Of course, it's supposed to look like this:

But I got a pretty picture (FINALLY) and that's what counts.

Comments

sirxemic 13 years, 1 month ago

Quote:
glut
looooooooooooool

Also, why so hateful towards VS?

Undeadragons 13 years, 1 month ago

GLUT? Good god man, why not use SFML?

Also Dev-C++ is old and not maintained and a pain in the ass. Why not use Code::Blocks? You get a similar interface, newer and actively developed IDE.

@Xemic: I can't comment on VS, given it has always refused to install on my machines. Either way, it doesn't offer anything that most IDEs don't to my knowledge.

Gramarye 13 years, 1 month ago

Glut, because that's what my teacher has been using for the last ten years.

!VS, because it's a hateful bag of bloat that embodies everything I dislike in IDEs, all of which I have learned are unnecessary through being introduced to vim and emacs.

Dev-C++ because it was one of the first results when googling "Windows glut opengl", because I've sort of left the assignment a little late, because I enjoyed my Scheme project more. Thanks for the Blocks mention; I may try it out.

sirxemic 13 years, 1 month ago

Ok so besides being a resource hog and that installing it requires lots of crap, I find VS the best IDE that fulfills my needs. I am curious to what you specificly dislike about it.

Gramarye 13 years, 1 month ago

Off into opinion land here. IDEs add an additional layer of complexity over writing your code. Some of it's to make it easier, some of it's to add separation between you and the code, but what it ends up becoming is cruft.
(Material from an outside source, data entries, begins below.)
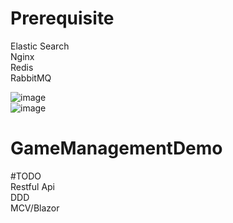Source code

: # Prerequisite
Elastic Search   
Nginx     
Redis     
RabbitMQ    

![image](https://github.com/yoi102/GameManagementDemo/assets/77535233/7c4c99bc-6f0c-4aae-9b8e-ef7a7fdff178)        
![image](https://github.com/yoi102/GameManagementDemo/assets/77535233/af47d70f-f58c-4a7f-9ffe-c33d3a6d9aa6)


# GameManagementDemo
#TODO      
Restful Api     
DDD    
MCV/Blazor
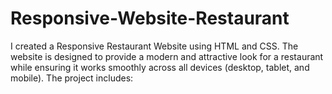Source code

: # Responsive-Website-Restaurant
I created a Responsive Restaurant Website using HTML and CSS. The website is designed to provide a modern and attractive look for a restaurant while ensuring it works smoothly across all devices (desktop, tablet, and mobile).  The project includes:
Eventually, all the tools to increase organization and (theoretically) increase productivity pile up and become something you really need to be an expert to use. VS is the biggest collection of such tools (in other words, cruft) I have seen of about a dozen IDEs. Everything tool in it I thought I could use either didn't work or didn't do what I thought, and if you strip those tools away it makes an incredibly sucky text editor.

Yeah, the solution is definitely to pick one and become an expert at using it. But why any IDE? It's much more efficient, useful and versatile to gain mastery of vim and emacs. I'm not there yet, but I guarantee you an expert in vim or emacs can dance around an IDE user like they're wearing lead boots.
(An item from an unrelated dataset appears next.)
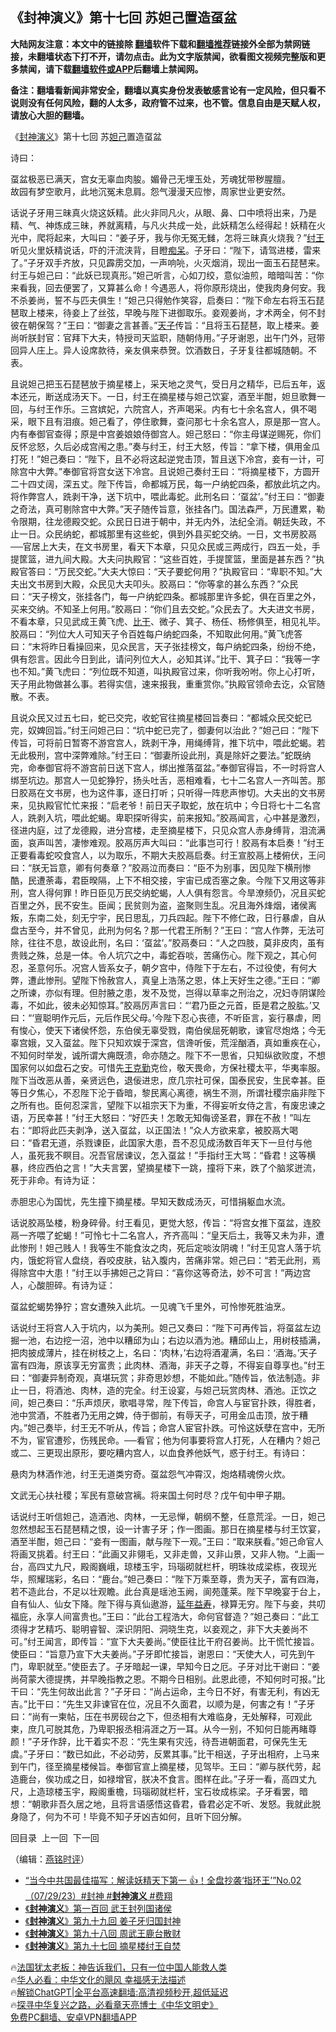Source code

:  <!-- 面包屑导航 --> <h2>《封神演义》第十七回 苏妲己置造虿盆</h2> <p class="notice"><b>大陆网友注意：本文中的链接除 <a href="https://github.com/bannedbook/fanqiang" >翻墙</a>软件下载和<a href="https://github.com/killgcd/justmysocks/blob/master/README.md">翻墙推荐</a>链接外全部为禁网链接，未翻墙状态下打不开，请勿点击。此为文字版禁闻，欲看图文视频完整版和更多禁闻，请下载<a href="https://github.com/bannedbook/fanqiang">翻墙软件或APP</a>后翻墙上禁闻网。</p><p>备注：翻墙看新闻非常安全，翻墙以真实身份发表敏感言论有一定风险，但只看不说则没有任何风险，翻的人太多，政府管不过来，也不管。信息自由是天赋人权，请放心大胆的翻墙。</b></p>  <div class="entry"> <p> <p></p> <p>&#12298;<span class='wp_keywordlink'><a href="https://www.bannedbook.org/forum3/topic6139.html" title="《封神演义》" target="_blank">封神演义</a></span>&#12299;第十七回 苏<a href="https://www.bannedbook.org/bnews/tag/%e5%a6%b2%e5%b7%b1/" class="st_tag internal_tag" rel="tag" title="标签 妲己 下的日志">妲己</a>置造虿盆</p> <p>诗曰&#65306;</p> <p>虿盆极恶已满天&#65292;宫女无辜血肉朘&#12290;媚骨己无埋玉处&#65292;芳魂犹带秽腥膻&#12290;<br />故园有梦空歌月&#65292;此地沉冤未息肩&#12290;怨气漫漫天应惨&#65292;周家世业更安然&#12290;</p> <p>   话说子牙用三昧真火烧这妖精&#12290;此火非同凡火&#65292;从眼&#12289;鼻&#12289;口中喷将出来&#65292;乃是精&#12289;气&#12289;神炼成三昧&#65292;养就离精&#65292;与凡火共成一处&#65292;此妖精怎么经得起&#65281;妖精在火光中&#65292;爬将起来&#65292;大叫曰&#65306;&#8220;姜子牙&#65292;我与你无冤无雠&#65292;怎将三昧真火烧我&#65311;&#8221;<a href="https://www.bannedbook.org/bnews/tag/%e7%ba%a3%e7%8e%8b/" class="st_tag internal_tag" rel="tag" title="标签 纣王 下的日志">纣王</a>听见火里妖精说话&#65292;吓的汗流浃背&#65292;目瞪<a href="https://www.bannedbook.org/bnews/tag/%E7%97%B4%E5%91%86/" class="st_tag internal_tag" rel="tag" title="标签 痴呆 下的日志">痴呆</a>&#12290;子牙曰&#65306;&#8220;陛下&#65292;请驾进楼&#65292;雷来了&#12290;&#8221;子牙双手齐放&#65292;只见霹雳交加&#65292;一声响喨&#65292;火灭烟消&#65292;现出一面玉石琵琶来&#12290;纣王与妲己曰&#65306;&#8220;此妖已现真形&#12290;&#8221;妲己听言&#65292;心如刀绞&#65292;意似油煎&#65292;暗暗叫苦&#65306;&#8220;你来看我&#65292;回去便罢了&#65292;又算甚么命&#65281;今遇恶人&#65292;将你原形烧出&#65292;使我肉身何安&#12290;我不杀姜尚&#65292;誓不与匹夫俱生&#65281;&#8221;妲己只得勉作笑容&#65292;启奏曰&#65306;&#8220;陛下命左右将玉石琵琶取上楼来&#65292;待妾上了丝弦&#65292;早晚与陛下进御取乐&#12290;妾观姜尚&#65292;才术两全&#65292;何不封彼在朝保驾&#65311;&#8221;王曰&#65306;&#8220;御妻之言甚善&#12290;&#8221;<a href="https://www.bannedbook.org/bnews/tag/%e5%a4%a9%e5%ad%90/" class="st_tag internal_tag" rel="tag" title="标签 天子 下的日志">天子</a>传旨&#65306;&#8220;且将玉石琵琶&#65292;取上楼来&#12290;姜尚听朕封官&#65306;官拜下大夫&#65292;特授司天监职&#65292;随朝侍用&#12290;&#8221;子牙谢恩&#65292;出午门外&#65292;冠带回异人庄上&#12290;异人设席款待&#65292;亲友俱来恭贺&#12290;饮酒数日&#65292;子牙复往都城随朝&#12290;不表&#12290;</p> <p>且说妲己把玉石琵琶放于摘星楼上&#65292;采天地之灵气&#65292;受日月之精华&#65292;已后五年&#65292;返本还元&#65292;断送成汤天下&#12290;一日&#65292;纣王在摘星楼与妲己饮宴&#65292;酒至半酣&#65292;妲旦歌舞一回&#65292;与纣王作乐&#12290;三宫嫔妃&#65292;六院宫人&#65292;齐声喝采&#12290;内有七十余名宫人&#65292;俱不喝采&#65292;眼下且有泪痕&#12290;妲己看了&#65292;停住歌舞&#65292;查问那七十余名宫人&#65292;原是那一宫人&#12290;内有奉御官查得&#65307;原是中宫姜娘娘侍御宫人&#12290;妲己怒曰&#65306;&#8220;你主母谋逆赐死&#65292;你们反怀忿怒&#65292;久后必成宫闱之患&#12290;&#8221;奏与纣王&#65292;纣王大怒&#65292;传旨&#65306;&#8220;拿下楼&#65292;俱用金瓜打死&#65281;&#8221;妲己奏曰&#65306;&#8220;陛下&#65292;且不必将这起逆党击顶&#65292;暂且送下冷宫&#65292;妾有一计&#65292;可除宫中大弊&#12290;&#8221;奉御官将宫女送下冷宫&#12290;且说妲己奏纣王曰&#65306;&#8220;将摘星楼下&#65292;方圆开二十四丈阔&#65292;深五丈&#12290;陛下传旨&#65292;命都城万民&#65292;每一户纳蛇四条&#65292;都放此坑之内&#12290;将作弊宫人&#65292;跣剥干净&#65292;送下坑中&#65292;喂此毒蛇&#12290;此刑名曰&#65306;&#8216;虿盆&#8217;&#12290;&#8221;纣王曰&#65306;&#8220;御妻之奇法&#65292;真可剔除宫中大弊&#12290;&#8221;天子随传旨意&#65292;张挂各门&#12290;国法森严&#65292;万民遭累&#65292;勒令限期&#65292;往龙德殿交蛇&#12290;众民日日进于朝中&#65292;并无内外&#65292;法纪全消&#12290;朝廷失政&#65292;不止一日&#12290;众民纳蛇&#65292;都城那里有这些蛇&#65292;俱到外县买蛇交纳&#12290;一日&#65292;文书房胶鬲&#9472;&#9472;官居上大夫&#65292;在文书房里&#65292;看天下本章&#65292;只见众民或三两成行&#65292;四五一处&#65292;手提筐篮&#65292;进九间大殿&#12290;大夫问执殿官&#65306;&#8220;这些百姓&#65292;手提筐篮&#65292;里面是甚东西&#65311;&#8221;执殿官答曰&#65306;&#8220;万民交蛇&#12290;&#8221;大夫大惊曰&#65306;&#8220;天子要蛇何用&#65311;&#8221;执殿官曰&#65306;&#8220;卑职不知&#12290;&#8221;大夫出文书房到大殿&#65292;众民见大夫叩头&#12290;胶鬲曰&#65306;&#8220;你等拿的甚么东西&#65311;&#8221;众民曰&#65306;&#8220;天子榜文&#65292;张挂各门&#65292;每一户纳蛇四条&#12290;都城那里许多蛇&#65292;俱在百里之外&#65292;买来交纳&#12290;不知圣上何用&#12290;&#8221;胶鬲曰&#65306;&#8220;你们且去交蛇&#12290;&#8221;众民去了&#12290;大夫进文书房&#65292;不看本章&#65292;只见武成王黄飞虎&#12289;<a href="https://www.bannedbook.org/bnews/tag/%E6%AF%94%E5%B9%B2/" class="st_tag internal_tag" rel="tag" title="标签 比干 下的日志">比干</a>&#12289;微子&#12289;箕子&#12289;杨任&#12289;杨修俱至&#65292;相见礼毕&#12290;胶鬲曰&#65306;&#8220;列位大人可知天子令百姓每户纳蛇四条&#65292;不知取此何用&#12290;&#8221;黄飞虎答曰&#65306;&#8220;末将昨日看操回来&#65292;见众民言&#65292;天子张挂榜文&#65292;每户纳蛇四条&#65292;纷纷不绝&#65292;俱有怨言&#12290;因此今日到此&#65292;请问列位大人&#65292;必知其详&#12290;&#8221;比干&#12289;箕子曰&#65306;&#8220;我等一字也不知&#12290;&#8221;黄飞虎曰&#65306;&#8220;列位既不知道&#65292;叫执殿官过来&#65292;你听我吩咐&#12290;你上心打听&#65292;天子用此物做甚么事&#12290;若得实信&#65292;速来报我&#65292;重重赏你&#12290;&#8221;执殿官领命去讫&#65292;众官随散&#12290;不表&#12290;</p> <p>   且说众民又过五七曰&#65292;蛇已交完&#65292;收蛇官往摘星楼回旨奏曰&#65306;&#8220;都城众民交蛇已完&#65292;奴婢回旨&#12290;&#8221;纣王问妲己曰&#65306;&#8220;坑中蛇已完了&#65292;御妻何以治此&#65311;&#8221;妲己曰&#65306;&#8220;陛下传旨&#65292;可将前日暂寄不游宫宫人&#65292;跣剥干净&#65292;用绳缚背&#65292;推下坑中&#65292;喂此蛇蝎&#12290;若无此极刑&#65292;宫中深弊难除&#12290;&#8221;纣王曰&#65306;&#8220;御妻所设此刑&#65292;真是除奸之要法&#12290;&#8221;蛇既纳完&#65292;命奉御官将不游宫前日送下宫人&#65292;绑出推落虿盆&#12290;&#8221;奉御官得旨&#65292;不一时将宫人绑至坑边&#12290;那宫人一见蛇狰狞&#65292;扬头吐舌&#65292;恶相难看&#65292;七十二名宫人一齐叫苦&#12290;那日胶鬲在文书房&#65292;也为这件事&#65292;逐日打听&#65307;只听得一阵悲声惨切&#12290;大夫出的文书房来&#65292;见执殿官忙忙来报&#65306;&#8220;启老爷&#65281;前日天子取蛇&#65292;放在坑中&#65307;今日将七十二名宫人&#65292;跣剥入坑&#65292;喂此蛇蝎&#12290;卑职探听得实&#65292;前来报知&#12290;&#8221;胶鬲闻言&#65292;心中甚是激烈&#65292;径进内庭&#65292;过了龙德殿&#65292;进分宫楼&#65292;走至摘星楼下&#65292;只见众宫人赤身缚背&#65292;泪流满面&#65292;哀声叫苦&#65292;凄惨难观&#12290;胶鬲厉声大叫曰&#65306;&#8220;此事岂可行&#65281;胶鬲有本启奏&#65281;&#8221;纣王正要看毒蛇咬食宫人&#65292;以为取乐&#65292;不期大夫胶鬲启奏&#12290;纣王宣胶鬲上楼俯伏&#65292;王问曰&#65306;&#8220;朕无旨意&#65292;卿有何奏章&#65311;&#8221;胶鬲泣而奏曰&#65306;&#8220;臣不为别事&#65292;因见陛下横刑惨酷&#65292;民遭荼毒&#65292;君臣暌隔&#65292;上下不相交接&#65292;宇宙已成否塞之象&#12290;今陛下又用这等非刑&#65292;宫人得何罪&#65281;昨日臣见万民交纳蛇蝎&#65292;人人俱有怨言&#12290;今旱潦频仍&#65292;况且买蛇百里之外&#65292;民不安生&#12290;臣闻&#65307;民贫则为盗&#65292;盗聚则生乱&#12290;况且海外烽烟&#65292;诸侯离叛&#65292;东南二处&#65292;刻无宁宇&#65292;民日思乱&#65292;刀兵四起&#12290;陛下不修仁政&#65292;日行暴虐&#65292;自从盘古至今&#65292;并不曾见&#65292;此刑为何名&#65311;那一代君王所制&#65311;&#8221;王曰&#65306;&#8220;宫人作弊&#65292;无法可除&#65292;往往不息&#65292;故设此刑&#65292;名曰&#65306;&#8216;虿盆&#8217;&#12290;&#8221;胶鬲奏曰&#65306;&#8220;人之四肢&#65292;莫非皮肉&#65292;虽有贵贱之殊&#65292;总是一体&#12290;令人坑穴之中&#65292;毒蛇吞啖&#65292;苦痛伤心&#12290;陛下观之&#65292;其心何忍&#65292;圣意何乐&#12290;况宫人皆系女子&#65292;朝夕宫中&#65292;侍陛下于左右&#65292;不过役使&#65292;有何大弊&#65292;遭此惨刑&#12290;望陛下怜赦宫人&#65292;真皇上浩荡之恩&#65292;体上天好生之德&#12290;&#8221;王曰&#65306;&#8220;卿之所谏&#65292;亦似有理&#12290;但肘腋之患&#65292;发不及觉&#65292;岂得以草率之刑治之&#65292;况妇寺阴谋险毒&#65292;不如此&#65292;彼未必知惊耳&#12290;&#8221;胶鬲厉声言曰&#65306;&#8220;&#8216;君乃臣之元首&#65292;臣是君之股肱&#12290;&#8217;又曰&#65306;&#8220;&#8216;亶聪明作元后&#65292;元后作民父母&#12290;&#8217;今陛下忍心丧德&#65292;不听臣言&#65292;妄行暴虐&#65292;罔有悛心&#65292;使天下诸侯怀怨&#65292;东伯侯无辜受戮&#65292;南伯侯屈死朝歌&#65292;谏官尽炮烙&#65307;今无辜宫娥&#65292;又入虿盆&#12290;陛下只知欢娱于深宫&#65292;信谗听佞&#65292;荒淫酗酒&#65292;真如重疾在心&#65292;不知何时举发&#65292;诚所谓大痈既溃&#65292;命亦随之&#12290;陛下不一思省&#65292;只知纵欲败度&#65292;不想国家何以如盘石之安&#12290;可惜先<a href="https://www.bannedbook.org/bnews/tag/%e7%8e%8b%e5%85%8b%e5%8b%a4/" class="st_tag internal_tag" rel="tag" title="标签 王克勤 下的日志">王克勤</a>克俭&#65292;敬天畏命&#65292;方保社稷太平&#65292;华夷率服&#12290;陛下当改恶从善&#65292;亲贤远色&#65292;退佞进忠&#65292;庶几宗社可保&#65292;国泰民安&#65292;生民幸甚&#12290;臣等日夕焦心&#65292;不忍陛下沦于昏暗&#65292;黎民离心离德&#65292;祸生不测&#65292;所谓社稷宗庙非陛下之所有也&#12290;臣何忍深言&#65292;望陛下以祖宗天下为重&#65292;不得妄听女侍之言&#65292;有废忠谏之语&#65292;万民幸甚&#65281;&#8221;纣王大怒曰&#65306;&#8220;好匹夫&#65281;怎敢无知侮谤圣君&#65292;罪在不赦&#65281;&#8221;叫左右&#65306;&#8220;即将此匹夫剥净&#65292;送入虿盆&#65292;以正国法&#65281;&#8221;众人方欲来拿&#65292;被胶鬲大喝曰&#65306;&#8220;昏君无道&#65292;杀戮谏臣&#65292;此国家大患&#65292;吾不忍见成汤数百年天下一旦付与他人&#65292;虽死我不瞑目&#12290;况吾官居谏议&#65292;怎入虿盆&#65281;&#8221;手指纣王大骂&#65306;&#8220;昏君&#65281;这等横暴&#65292;终应西伯之言&#65281;&#8221;大夫言罢&#65292;望摘星楼下一跳&#65292;撞将下来&#65292;跌了个脑浆迸流&#65292;死于非命&#12290;有诗为证&#65306;</p> <p>赤胆忠心为国忧&#65292;先生撞下摘星楼&#12290;早知天数成汤灭&#65292;可惜捐躯血水流&#12290;</p>  <p>   话说胶鬲坠楼&#65292;粉身碎骨&#12290;纣王看见&#65292;更觉大怒&#65292;传旨&#65306;&#8220;将宫女推下虿盆&#65292;连胶鬲一齐喂了蛇蝎&#65281;&#8221;可怜七十二名宫人&#65292;齐齐高叫&#65306;&#8220;皇天后土&#65292;我等又未为非&#65292;遭此惨刑&#65281;妲己贱人&#65281;我等生不能食汝之肉&#65292;死后定啖汝阴魂&#65281;&#8221;纣王见宫人落于坑内&#65292;饿蛇将官人盘绕&#65292;吞咬皮肤&#65292;钻入腹内&#65292;苦痛非常&#12290;妲己曰&#65306;&#8220;若无此刑&#65292;焉得除宫中大患&#65281;&#8221;纣王以手拂妲己之背曰&#65306;&#8220;喜你这等奇法&#65292;妙不可言&#65281;&#8221;两边宫人&#65292;心酸胆碎&#12290;有诗为证&#65306;</p> <p>虿盆蛇蝎势狰狞&#65307;宫女遭殃入此坑&#12290;一见魂飞千里外&#65292;可怜惨死胜油烹&#12290;</p> <p>话说纣王将宫人入于坑内&#65292;以为美刑&#12290;妲己又奏曰&#65306;&#8220;陛下可再传旨&#65292;将虿盆左边掘一池&#65292;右边挖一沼&#65292;池中以糟邱为山&#65307;右边以酒为池&#12290;糟邱山上&#65292;用树枝插满&#65292;把肉披成薄片&#65292;挂在树枝之上&#65292;名曰&#65306;&#8216;肉林&#65292;&#8217;右边将酒灌满&#65292;名曰&#65306;&#8216;酒海&#12290;&#8217;天子富有四海&#65292;原该享无穷富贵&#65307;此肉林&#12289;酒海&#65292;非天子之尊&#65292;不得妄自尊享也&#12290;&#8221;纣王曰&#65306;&#8220;御妻异制奇观&#65292;真堪玩赏&#65307;非奇思妙想&#65292;不能如此&#12290;&#8221;随传旨&#65292;依法制造&#12290;非止一日&#65292;将酒池&#12289;肉林&#65292;造的完全&#12290;纣王设宴&#65292;与妲己玩赏肉林&#12289;酒池&#12290;正饮之间&#65292;妲己奏曰&#65306;&#8220;乐声烦厌&#65292;歌唱寻常&#65292;陛下传旨&#65292;命宫人与宦官扑跌&#65292;得胜者&#65292;池中赏酒&#65292;不胜者乃无用之婢&#65292;侍于御前&#65292;有辱天子&#65292;可用金瓜击顶&#65292;放于糟内&#12290;&#8221;妲己奏毕&#65292;纣王无不听从&#65292;传旨&#65307;命宫人宦官扑跌&#12290;可怜这妖孽在宫中&#65292;无所不为&#65292;宦官遭殄&#65292;伤残民命&#12290;&#9472;&#9472;看官&#65307;他为何事要将宫人打死&#65292;人在糟内&#65311;妲己或二&#12289;三更现出原形&#65292;要吃糟内宫人&#65292;以血食养他妖气&#65292;惑于纣王&#12290;有诗曰&#65306;</p> <p>悬肉为林酒作池&#65292;纣王无道类穷奇&#12290;虿盆怨气冲霄汉&#65292;炮烙精魂傍火炊&#12290;</p>  <p>文武无心扶社稷&#65307;军民有意破宫褵&#12290;将来国土何时尽&#65311;戊午旬中甲子期&#12290;</p> <p>   话说纣王听信妲己&#65292;造酒池&#12289;肉林&#65292;一无忌惮&#65292;朝纲不整&#65292;任意荒淫&#12290;一日&#65292;妲己忽然想起玉石琵琶精之恨&#65292;设一计害子牙&#65307;作一图画&#12290;那日在摘星楼与纣王饮宴&#65292;酒至半酣&#65292;妲己曰&#65306;&#8220;妾有一图画&#65292;献与陛下一观&#12290;&#8221;王曰&#65306;&#8220;取来朕看&#12290;&#8221;妲己命官人将画叉挑着&#12290;纣王曰&#65306;&#8220;此画又非翎毛&#65292;又非走兽&#65292;又非山景&#65292;又非人物&#12290;&#8220;上画一台&#65292;高四丈九尺&#65292;殿阁巍峨&#65292;琼楼玉宇&#65292;玛瑙砌就栏杆&#65292;明珠妆成梁栋&#65292;夜现光华&#65292;照耀瑞彩&#65292;名曰&#65306;&#8220;鹿台&#12290;&#8221;妲己奏曰&#65306;&#8220;陛下万乘至尊&#65292;贵为天子&#65292;富有四海&#65292;若不造此台&#65292;不足以壮观瞻&#12290;此台真是瑶池玉阙&#65292;阆苑蓬莱&#12290;陛下早晚宴于台上&#65292;自有仙人&#12289;仙女下降&#12290;陛下得与真仙遨游&#65292;<a href="https://www.bannedbook.org/bnews/tag/%e5%bb%b6%e5%b9%b4%e7%9b%8a%e5%af%bf/" class="st_tag internal_tag" rel="tag" title="标签 延年益寿 下的日志">延年益寿</a>&#65292;禄算无穷&#12290;陛下与妾&#65292;共叨福庇&#65292;永享人间富贵也&#12290;&#8221;王曰&#65306;&#8220;此台工程浩大&#65292;命何官督造&#65311;&#8221;妲己奏曰&#65306;&#8220;此工须得才艺精巧&#12289;聪明睿智&#12289;深识阴阳&#12289;洞晓生克&#65292;以妾观之&#65292;非下大夫姜尚不可&#12290;&#8221;纣王闻言&#65292;即传旨&#65306;&#8220;宣下大夫姜尚&#12290;&#8221;使臣往比干府召姜尚&#12290;比干慌忙接旨&#12290;使臣曰&#65306;&#8220;旨意乃宣下大夫姜尚&#12290;&#8221;子牙即忙接旨&#65292;谢恩曰&#65306;&#8220;天使大人&#65292;可先到午门&#65292;卑职就至&#12290;&#8221;使臣去了&#12290;子牙暗起一课&#65292;早知今日之厄&#12290;子牙对比干谢曰&#65306;&#8220;姜尚荷蒙大德提携&#65292;并早晚指教之恩&#12290;不期今日相别&#12290;此恩此德&#65292;不知何时可报&#12290;&#8221;比干曰&#65306;&#8220;先生何故出此言&#65311;&#8221;子牙曰&#65306;&#8220;尚占运命&#65292;主今日不好&#65292;有害无利&#65292;有凶无吉&#12290;&#8221;比干曰&#65306;&#8220;先生又非谏官在位&#65292;况且不久面君&#65292;以顺为是&#65292;何害之有&#65281;&#8221;子牙曰&#65306;&#8220;尚有一柬帖&#65292;压在书房砚台之下&#65292;但丞相有大难临身&#65292;无处解释&#65292;可观此柬&#65292;庶几可脱其危&#65292;乃卑职报丞相涓涯之万一耳&#12290;从今一别&#65292;不知何日能再睹尊颜&#65281;&#8221;子牙作辞&#65292;比干着实不忍&#65306;&#8220;先生果有灾迍&#65292;待吾进朝面君&#65292;可保先生无虞&#12290;&#8221;子牙曰&#65306;&#8220;数已如此&#65292;不必动劳&#65292;反累其事&#12290;&#8221;比干相送&#65292;子牙出相府&#65292;上马来到午门&#65292;径至摘星楼候旨&#12290;奉御官宣上摘星楼&#65292;见驾毕&#12290;王曰&#65306;&#8220;卿与朕代劳&#65292;起造鹿台&#65292;俟功成之日&#65292;如禄增官&#65292;朕决不食言&#12290;图样在此&#12290;&#8221;子牙一看&#65292;高四丈九尺&#65292;上造琼楼玉宇&#65292;殿阁重檐&#65292;玛瑙砌就栏杆&#65292;宝石妆成栋梁&#12290;子牙看罢&#65292;暗想&#65306;&#8220;朝歌非吾久居之地&#65292;且将言语感悟这昏君&#65292;昏君必定不听&#12289;发怒&#12290;我就此脱身隐了&#65292;何为不可&#65281;毕竟不知子牙凶吉如何&#65292;且听下回分解&#12290;</p> <p>回目录&nbsp; 上一回&nbsp; 下一回</p> <p>&#65288;编辑&#65306;<a href="https://www.bannedbook.org/bnews/tag/%e7%87%95%e9%93%ad%e6%97%b6%e8%af%84/" class="st_tag internal_tag" rel="tag" title="标签 燕铭时评 下的日志">燕铭时评</a>&#65289;</p>  <!--<div id="taboola-mid-1"></div>--><ul class='op-related-articles' title='相关阅读'> <li><a href='https://www.bannedbook.org/bnews/sohnews/20230730/1913854.html' target='_blank'>“当今中共国最佳描写：解读妖精天下第一 👍！全盘抄袭‘指环王’”No.02（07/29/23）#封神 #<b>封神演义</b> #费翔</a></li> <li><a href='https://www.bannedbook.org/bnews/comments/20220707/1754860.html' target='_blank'>《<b>封神演义</b>》第一百回 武王封列国诸侯</a></li> <li><a href='https://www.bannedbook.org/bnews/comments/20220706/1754407.html' target='_blank'>《<b>封神演义</b>》第九十九回 姜子牙归国封神</a></li> <li><a href='https://www.bannedbook.org/bnews/comments/20220704/1753547.html' target='_blank'>《<b>封神演义</b>》第九十八回 周武王鹿台散财</a></li> <li><a href='https://www.bannedbook.org/bnews/comments/20220703/1753355.html' target='_blank'>《<b>封神演义</b>》第九十七回 摘星楼纣王自焚</a></li> </ul> <p class="texttj"> 🔥<a href="https://www.bannedbook.org/bnews/ssgc/20230219/1850782.html" target="_blank">法国犹太老板：神告诉我们，只有一位中国人能救人类</a><br/> 🔥<a href="https://www.bannedbook.org/bnews/comments/20220220/1694796.html" target="_blank">华人必看：中华文化的飓风 幸福感无法描述</a><br/> 🔥<a href="https://github.com/bannedbook/fanqiang/wiki/V2ray%E6%9C%BA%E5%9C%BA" target="_blank">解锁ChatGPT|全平台高速翻墙:高清视频秒开,超低延迟</a><br/> 🔥<a href="https://www.bannedbook.org/bnews/comments/20220808/1768773.html" target="_blank">探寻中华复兴之路，必看章天亮博士《中华文明史》</a><br/> <a href="https://github.com/bannedbook/fanqiang/wiki/%E7%A6%81%E9%97%BB%E7%BD%91%E5%AE%89%E5%8D%93%E7%BF%BB%E5%A2%99%E6%96%B0%E9%97%BBAPP" target="_blank">免费PC翻墙、安卓VPN翻墙APP</a><br/> </p><p> </p><a name='sharetosocial'></a> <div style="margin-bottom:5px;padding-bottom:5px;clear:both"> <div id="archive-pix-1" class="banner-ads"> <!-- AuctionX Display platform tag START --> <div id="27602x728x90x621x_ADSLOT1" clicktrack="%%CLICK_URL_ESC%%"></div>  <!-- AuctionX Display platform tag END --> </div> <div id="archive-pix-2" class="banner-ads"> <!-- AuctionX Display platform tag START --> <div id="27556x300x250x621x_ADSLOT1" clicktrack="%%CLICK_URL_ESC%%" style="margin:0 auto;text-align:center"></div>  <!-- AuctionX Display platform tag END --> </div> </div>  <div id="archive-pix-1" class="banner-ads"> <!-- AuctionX Display platform tag START --> <div id="27603x728x90x621x_ADSLOT1" clicktrack="%%CLICK_URL_ESC%%"></div>  <!-- AuctionX Display platform tag END --> </div> </div><!--END ENTRY-->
I have to qualify this, though – I have never worked on a project above a few thousand lines of code. Perhaps the thick layer of complexity may actually become useful with tens of thousands of lines and a large team. I do know that a simple and more versatile text editor wouldn't lose its usefulness in that case, so I don't really care.

sirxemic 13 years, 1 month ago

Quote:
It's much more efficient, useful and versatile to gain mastery of vim and emacs.
I like to have my tools to be user friendly from the start kthx :D

Gramarye 13 years, 1 month ago

To each his own. That's just how I feel, you're welcome to all the IDEs. :D

Undeadragons 13 years, 1 month ago

If I use an IDE (which I usually don't) I like 3 features: code highlighting, auto-indent and a compile button. I like it to be as low level as possible, giving me the ability to write the command line compiler and linker flags, compile the program and that's it, which is why I liked Dev-C++ and why I like Code::Blocks, they are quite basic, there isn't a whole lot of stuff in them (although you can add onto them) and they work.

Most of the time when I'm doing C/C++ programming I will use notepad or EDIT.EXE and then invoke gcc/g++ directly from the command prompt.

Gramarye 13 years, 1 month ago

That's pretty much the same as what I like, Undead. Unless you count the Adobe Flash built-in IDE (and what a sorry gadget that is…), I started with Textpad and Java, which is a relatively basic text editor that can be extended with code highlighting and keyboard shortcuts for compilation. Then I found vim, which does all that with just the keyboard, making it much more efficient. The only thing I need now is to find a Linux distro I like, so I won't have to use my school's Solaris boxes.

Josea 13 years, 1 month ago

I love emacs and git, I can't code without them. I don't like IDEs either, but I'm guessing it is probably because I haven't really worked on very large projects, so my emacs+git combo suffices. At uni if any teacher hears you say you use X IDE, they'll turn around and look at you with that 'what the hell are you doing here' face.